_Saved entries_
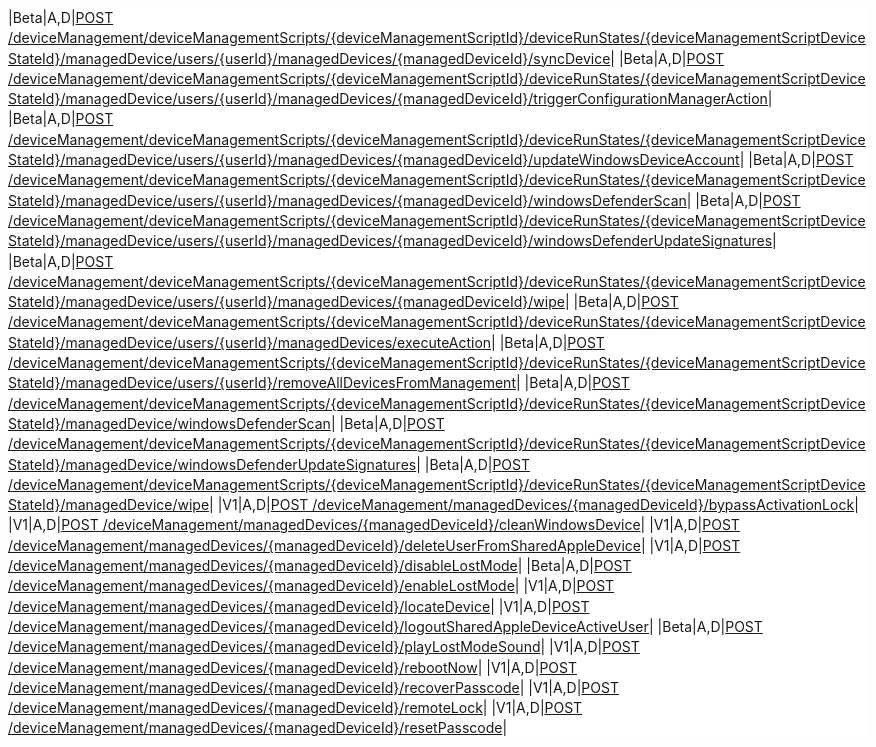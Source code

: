 |Beta|A,D|[POST /deviceManagement/deviceManagementScripts/{deviceManagementScriptId}/deviceRunStates/{deviceManagementScriptDeviceStateId}/managedDevice/users/{userId}/managedDevices/{managedDeviceId}/syncDevice](https://docs.microsoft.com/graph/api/intune-devices-manageddevice-syncdevice?view=graph-rest-beta&tabs=http)|
|Beta|A,D|[POST /deviceManagement/deviceManagementScripts/{deviceManagementScriptId}/deviceRunStates/{deviceManagementScriptDeviceStateId}/managedDevice/users/{userId}/managedDevices/{managedDeviceId}/triggerConfigurationManagerAction](https://docs.microsoft.com/graph/api/intune-devices-manageddevice-triggerconfigurationmanageraction?view=graph-rest-beta&tabs=http)|
|Beta|A,D|[POST /deviceManagement/deviceManagementScripts/{deviceManagementScriptId}/deviceRunStates/{deviceManagementScriptDeviceStateId}/managedDevice/users/{userId}/managedDevices/{managedDeviceId}/updateWindowsDeviceAccount](https://docs.microsoft.com/graph/api/intune-devices-manageddevice-updatewindowsdeviceaccount?view=graph-rest-beta&tabs=http)|
|Beta|A,D|[POST /deviceManagement/deviceManagementScripts/{deviceManagementScriptId}/deviceRunStates/{deviceManagementScriptDeviceStateId}/managedDevice/users/{userId}/managedDevices/{managedDeviceId}/windowsDefenderScan](https://docs.microsoft.com/graph/api/intune-devices-manageddevice-windowsdefenderscan?view=graph-rest-beta&tabs=http)|
|Beta|A,D|[POST /deviceManagement/deviceManagementScripts/{deviceManagementScriptId}/deviceRunStates/{deviceManagementScriptDeviceStateId}/managedDevice/users/{userId}/managedDevices/{managedDeviceId}/windowsDefenderUpdateSignatures](https://docs.microsoft.com/graph/api/intune-devices-manageddevice-windowsdefenderupdatesignatures?view=graph-rest-beta&tabs=http)|
|Beta|A,D|[POST /deviceManagement/deviceManagementScripts/{deviceManagementScriptId}/deviceRunStates/{deviceManagementScriptDeviceStateId}/managedDevice/users/{userId}/managedDevices/{managedDeviceId}/wipe](https://docs.microsoft.com/graph/api/intune-devices-manageddevice-wipe?view=graph-rest-beta&tabs=http)|
|Beta|A,D|[POST /deviceManagement/deviceManagementScripts/{deviceManagementScriptId}/deviceRunStates/{deviceManagementScriptDeviceStateId}/managedDevice/users/{userId}/managedDevices/executeAction](https://docs.microsoft.com/graph/api/intune-devices-manageddevice-executeaction?view=graph-rest-beta&tabs=http)|
|Beta|A,D|[POST /deviceManagement/deviceManagementScripts/{deviceManagementScriptId}/deviceRunStates/{deviceManagementScriptDeviceStateId}/managedDevice/users/{userId}/removeAllDevicesFromManagement](https://docs.microsoft.com/graph/api/intune-devices-user-removealldevicesfrommanagement?view=graph-rest-beta&tabs=http)|
|Beta|A,D|[POST /deviceManagement/deviceManagementScripts/{deviceManagementScriptId}/deviceRunStates/{deviceManagementScriptDeviceStateId}/managedDevice/windowsDefenderScan](https://docs.microsoft.com/graph/api/intune-devices-manageddevice-windowsdefenderscan?view=graph-rest-beta&tabs=http)|
|Beta|A,D|[POST /deviceManagement/deviceManagementScripts/{deviceManagementScriptId}/deviceRunStates/{deviceManagementScriptDeviceStateId}/managedDevice/windowsDefenderUpdateSignatures](https://docs.microsoft.com/graph/api/intune-devices-manageddevice-windowsdefenderupdatesignatures?view=graph-rest-beta&tabs=http)|
|Beta|A,D|[POST /deviceManagement/deviceManagementScripts/{deviceManagementScriptId}/deviceRunStates/{deviceManagementScriptDeviceStateId}/managedDevice/wipe](https://docs.microsoft.com/graph/api/intune-devices-manageddevice-wipe?view=graph-rest-beta&tabs=http)|
|V1|A,D|[POST /deviceManagement/managedDevices/{managedDeviceId}/bypassActivationLock](https://docs.microsoft.com/graph/api/intune-devices-manageddevice-bypassactivationlock?view=graph-rest-1.0&tabs=http)|
|V1|A,D|[POST /deviceManagement/managedDevices/{managedDeviceId}/cleanWindowsDevice](https://docs.microsoft.com/graph/api/intune-devices-manageddevice-cleanwindowsdevice?view=graph-rest-1.0&tabs=http)|
|V1|A,D|[POST /deviceManagement/managedDevices/{managedDeviceId}/deleteUserFromSharedAppleDevice](https://docs.microsoft.com/graph/api/intune-devices-manageddevice-deleteuserfromsharedappledevice?view=graph-rest-1.0&tabs=http)|
|V1|A,D|[POST /deviceManagement/managedDevices/{managedDeviceId}/disableLostMode](https://docs.microsoft.com/graph/api/intune-devices-manageddevice-disablelostmode?view=graph-rest-1.0&tabs=http)|
|Beta|A,D|[POST /deviceManagement/managedDevices/{managedDeviceId}/enableLostMode](https://docs.microsoft.com/graph/api/intune-devices-manageddevice-enablelostmode?view=graph-rest-beta&tabs=http)|
|V1|A,D|[POST /deviceManagement/managedDevices/{managedDeviceId}/locateDevice](https://docs.microsoft.com/graph/api/intune-devices-manageddevice-locatedevice?view=graph-rest-1.0&tabs=http)|
|V1|A,D|[POST /deviceManagement/managedDevices/{managedDeviceId}/logoutSharedAppleDeviceActiveUser](https://docs.microsoft.com/graph/api/intune-devices-manageddevice-logoutsharedappledeviceactiveuser?view=graph-rest-1.0&tabs=http)|
|Beta|A,D|[POST /deviceManagement/managedDevices/{managedDeviceId}/playLostModeSound](https://docs.microsoft.com/graph/api/intune-devices-manageddevice-playlostmodesound?view=graph-rest-beta&tabs=http)|
|V1|A,D|[POST /deviceManagement/managedDevices/{managedDeviceId}/rebootNow](https://docs.microsoft.com/graph/api/intune-devices-manageddevice-rebootnow?view=graph-rest-1.0&tabs=http)|
|V1|A,D|[POST /deviceManagement/managedDevices/{managedDeviceId}/recoverPasscode](https://docs.microsoft.com/graph/api/intune-devices-manageddevice-recoverpasscode?view=graph-rest-1.0&tabs=http)|
|V1|A,D|[POST /deviceManagement/managedDevices/{managedDeviceId}/remoteLock](https://docs.microsoft.com/graph/api/intune-devices-manageddevice-remotelock?view=graph-rest-1.0&tabs=http)|
|V1|A,D|[POST /deviceManagement/managedDevices/{managedDeviceId}/resetPasscode](https://docs.microsoft.com/graph/api/intune-devices-manageddevice-resetpasscode?view=graph-rest-1.0&tabs=http)|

_YOUR GOAL_
Please output all the data exactly as given, with the pictures omitted.

_WRITTEN RESPONSE_
Source code

: |Beta|A,D|[POST /deviceManagement/deviceManagementScripts/{deviceManagementScriptId}/deviceRunStates/{deviceManagementScriptDeviceStateId}/managedDevice/users/{userId}/managedDevices/{managedDeviceId}/syncDevice](https://docs.microsoft.com/graph/api/intune-devices-manageddevice-syncdevice?view=graph-rest-beta&tabs=http)|
|Beta|A,D|[POST /deviceManagement/deviceManagementScripts/{deviceManagementScriptId}/deviceRunStates/{deviceManagementScriptDeviceStateId}/managedDevice/users/{userId}/managedDevices/{managedDeviceId}/triggerConfigurationManagerAction](https://docs.microsoft.com/graph/api/intune-devices-manageddevice-triggerconfigurationmanageraction?view=graph-rest-beta&tabs=http)|
|Beta|A,D|[POST /deviceManagement/deviceManagementScripts/{deviceManagementScriptId}/deviceRunStates/{deviceManagementScriptDeviceStateId}/managedDevice/users/{userId}/managedDevices/{managedDeviceId}/updateWindowsDeviceAccount](https://docs.microsoft.com/graph/api/intune-devices-manageddevice-updatewindowsdeviceaccount?view=graph-rest-beta&tabs=http)|
|Beta|A,D|[POST /deviceManagement/deviceManagementScripts/{deviceManagementScriptId}/deviceRunStates/{deviceManagementScriptDeviceStateId}/managedDevice/users/{userId}/managedDevices/{managedDeviceId}/windowsDefenderScan](https://docs.microsoft.com/graph/api/intune-devices-manageddevice-windowsdefenderscan?view=graph-rest-beta&tabs=http)|
|Beta|A,D|[POST /deviceManagement/deviceManagementScripts/{deviceManagementScriptId}/deviceRunStates/{deviceManagementScriptDeviceStateId}/managedDevice/users/{userId}/managedDevices/{managedDeviceId}/windowsDefenderUpdateSignatures](https://docs.microsoft.com/graph/api/intune-devices-manageddevice-windowsdefenderupdatesignatures?view=graph-rest-beta&tabs=http)|
|Beta|A,D|[POST /deviceManagement/deviceManagementScripts/{deviceManagementScriptId}/deviceRunStates/{deviceManagementScriptDeviceStateId}/managedDevice/users/{userId}/managedDevices/{managedDeviceId}/wipe](https://docs.microsoft.com/graph/api/intune-devices-manageddevice-wipe?view=graph-rest-beta&tabs=http)|
|Beta|A,D|[POST /deviceManagement/deviceManagementScripts/{deviceManagementScriptId}/deviceRunStates/{deviceManagementScriptDeviceStateId}/managedDevice/users/{userId}/managedDevices/executeAction](https://docs.microsoft.com/graph/api/intune-devices-manageddevice-executeaction?view=graph-rest-beta&tabs=http)|
|Beta|A,D|[POST /deviceManagement/deviceManagementScripts/{deviceManagementScriptId}/deviceRunStates/{deviceManagementScriptDeviceStateId}/managedDevice/users/{userId}/removeAllDevicesFromManagement](https://docs.microsoft.com/graph/api/intune-devices-user-removealldevicesfrommanagement?view=graph-rest-beta&tabs=http)|
|Beta|A,D|[POST /deviceManagement/deviceManagementScripts/{deviceManagementScriptId}/deviceRunStates/{deviceManagementScriptDeviceStateId}/managedDevice/windowsDefenderScan](https://docs.microsoft.com/graph/api/intune-devices-manageddevice-windowsdefenderscan?view=graph-rest-beta&tabs=http)|
|Beta|A,D|[POST /deviceManagement/deviceManagementScripts/{deviceManagementScriptId}/deviceRunStates/{deviceManagementScriptDeviceStateId}/managedDevice/windowsDefenderUpdateSignatures](https://docs.microsoft.com/graph/api/intune-devices-manageddevice-windowsdefenderupdatesignatures?view=graph-rest-beta&tabs=http)|
|Beta|A,D|[POST /deviceManagement/deviceManagementScripts/{deviceManagementScriptId}/deviceRunStates/{deviceManagementScriptDeviceStateId}/managedDevice/wipe](https://docs.microsoft.com/graph/api/intune-devices-manageddevice-wipe?view=graph-rest-beta&tabs=http)|
|V1|A,D|[POST /deviceManagement/managedDevices/{managedDeviceId}/bypassActivationLock](https://docs.microsoft.com/graph/api/intune-devices-manageddevice-bypassactivationlock?view=graph-rest-1.0&tabs=http)|
|V1|A,D|[POST /deviceManagement/managedDevices/{managedDeviceId}/cleanWindowsDevice](https://docs.microsoft.com/graph/api/intune-devices-manageddevice-cleanwindowsdevice?view=graph-rest-1.0&tabs=http)|
|V1|A,D|[POST /deviceManagement/managedDevices/{managedDeviceId}/deleteUserFromSharedAppleDevice](https://docs.microsoft.com/graph/api/intune-devices-manageddevice-deleteuserfromsharedappledevice?view=graph-rest-1.0&tabs=http)|
|V1|A,D|[POST /deviceManagement/managedDevices/{managedDeviceId}/disableLostMode](https://docs.microsoft.com/graph/api/intune-devices-manageddevice-disablelostmode?view=graph-rest-1.0&tabs=http)|
|Beta|A,D|[POST /deviceManagement/managedDevices/{managedDeviceId}/enableLostMode](https://docs.microsoft.com/graph/api/intune-devices-manageddevice-enablelostmode?view=graph-rest-beta&tabs=http)|
|V1|A,D|[POST /deviceManagement/managedDevices/{managedDeviceId}/locateDevice](https://docs.microsoft.com/graph/api/intune-devices-manageddevice-locatedevice?view=graph-rest-1.0&tabs=http)|
|V1|A,D|[POST /deviceManagement/managedDevices/{managedDeviceId}/logoutSharedAppleDeviceActiveUser](https://docs.microsoft.com/graph/api/intune-devices-manageddevice-logoutsharedappledeviceactiveuser?view=graph-rest-1.0&tabs=http)|
|Beta|A,D|[POST /deviceManagement/managedDevices/{managedDeviceId}/playLostModeSound](https://docs.microsoft.com/graph/api/intune-devices-manageddevice-playlostmodesound?view=graph-rest-beta&tabs=http)|
|V1|A,D|[POST /deviceManagement/managedDevices/{managedDeviceId}/rebootNow](https://docs.microsoft.com/graph/api/intune-devices-manageddevice-rebootnow?view=graph-rest-1.0&tabs=http)|
|V1|A,D|[POST /deviceManagement/managedDevices/{managedDeviceId}/recoverPasscode](https://docs.microsoft.com/graph/api/intune-devices-manageddevice-recoverpasscode?view=graph-rest-1.0&tabs=http)|
|V1|A,D|[POST /deviceManagement/managedDevices/{managedDeviceId}/remoteLock](https://docs.microsoft.com/graph/api/intune-devices-manageddevice-remotelock?view=graph-rest-1.0&tabs=http)|
|V1|A,D|[POST /deviceManagement/managedDevices/{managedDeviceId}/resetPasscode](https://docs.microsoft.com/graph/api/intune-devices-manageddevice-resetpasscode?view=graph-rest-1.0&tabs=http)|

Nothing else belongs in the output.